- _Work request_:
Would you please copy each line of the data in which the string "RowsAffected" occurs?

- _Material for this exercise_:
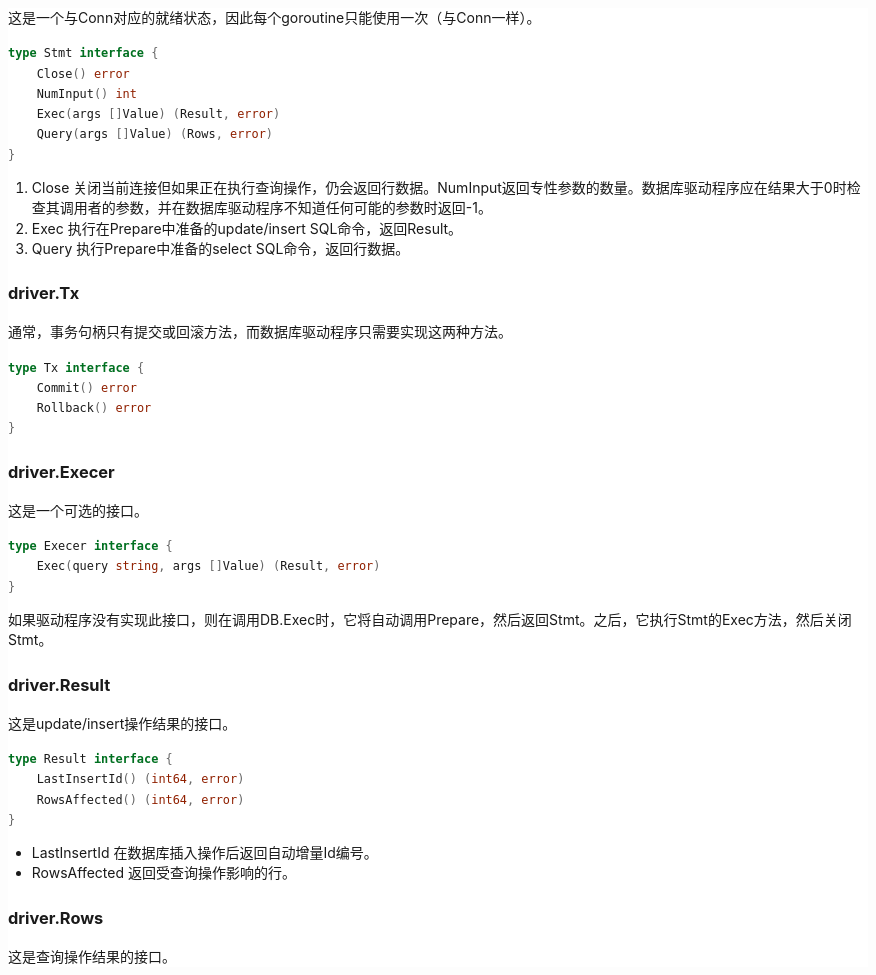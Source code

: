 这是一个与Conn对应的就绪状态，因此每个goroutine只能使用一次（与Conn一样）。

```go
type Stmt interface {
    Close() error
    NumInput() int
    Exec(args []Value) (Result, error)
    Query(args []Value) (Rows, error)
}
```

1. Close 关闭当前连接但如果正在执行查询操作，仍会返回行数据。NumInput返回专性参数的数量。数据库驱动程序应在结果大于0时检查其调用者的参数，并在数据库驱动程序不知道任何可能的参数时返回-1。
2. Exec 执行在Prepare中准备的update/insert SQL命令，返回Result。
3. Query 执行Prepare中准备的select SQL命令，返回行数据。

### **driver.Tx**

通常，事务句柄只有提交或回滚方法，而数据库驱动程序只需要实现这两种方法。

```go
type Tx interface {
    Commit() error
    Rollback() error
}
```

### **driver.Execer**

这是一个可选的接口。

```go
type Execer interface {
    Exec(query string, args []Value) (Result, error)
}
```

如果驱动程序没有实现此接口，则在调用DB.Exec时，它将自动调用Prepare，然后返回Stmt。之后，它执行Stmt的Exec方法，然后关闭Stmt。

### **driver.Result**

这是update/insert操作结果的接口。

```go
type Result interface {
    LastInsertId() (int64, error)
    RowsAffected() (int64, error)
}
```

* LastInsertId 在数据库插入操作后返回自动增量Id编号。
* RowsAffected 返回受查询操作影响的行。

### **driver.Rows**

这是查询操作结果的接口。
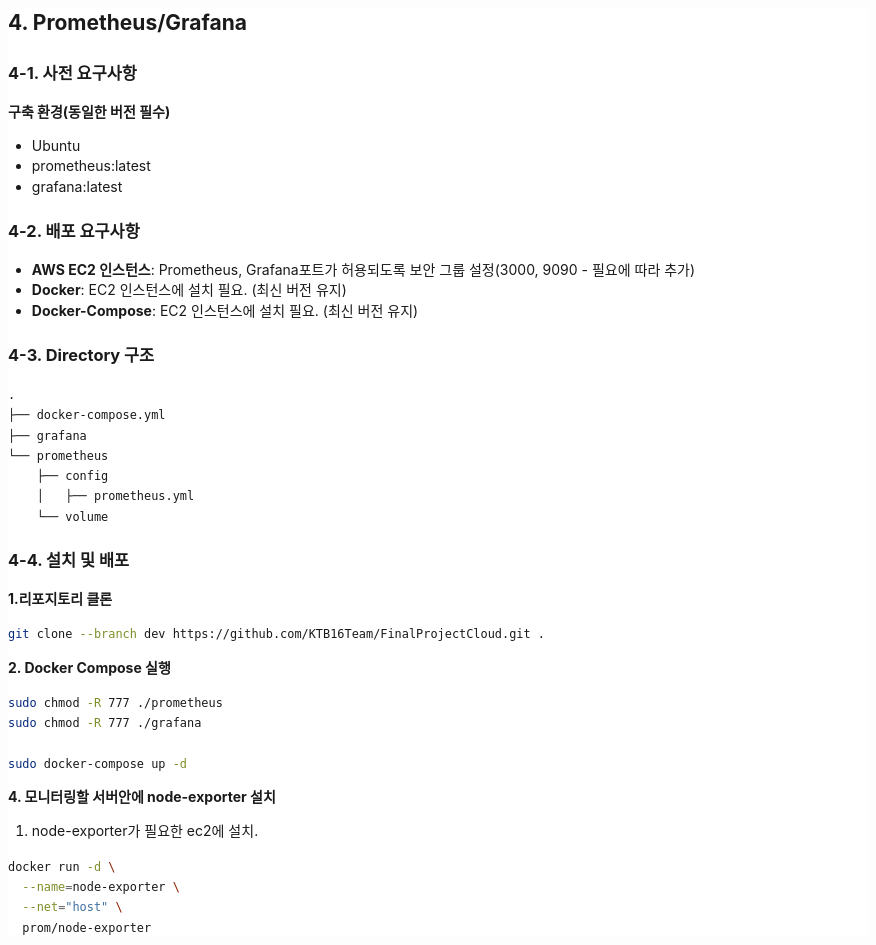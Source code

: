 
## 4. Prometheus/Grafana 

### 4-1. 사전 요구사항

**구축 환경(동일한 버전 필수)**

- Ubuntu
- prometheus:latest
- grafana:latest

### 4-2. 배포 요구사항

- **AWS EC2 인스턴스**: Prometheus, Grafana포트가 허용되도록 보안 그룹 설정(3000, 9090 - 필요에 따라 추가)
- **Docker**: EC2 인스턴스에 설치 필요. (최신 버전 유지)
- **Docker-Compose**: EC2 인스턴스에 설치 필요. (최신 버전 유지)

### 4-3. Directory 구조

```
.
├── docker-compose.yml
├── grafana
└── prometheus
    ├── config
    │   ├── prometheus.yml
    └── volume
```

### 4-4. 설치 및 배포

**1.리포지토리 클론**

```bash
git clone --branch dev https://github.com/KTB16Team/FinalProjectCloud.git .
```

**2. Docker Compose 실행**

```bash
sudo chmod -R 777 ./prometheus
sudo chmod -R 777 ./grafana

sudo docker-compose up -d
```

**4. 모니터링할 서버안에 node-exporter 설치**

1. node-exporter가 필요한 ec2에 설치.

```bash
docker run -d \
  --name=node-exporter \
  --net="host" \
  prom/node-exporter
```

- _Result for this exercise_:
    RowsAffected() (int64, error)
* RowsAffected 返回受查询操作影响的行。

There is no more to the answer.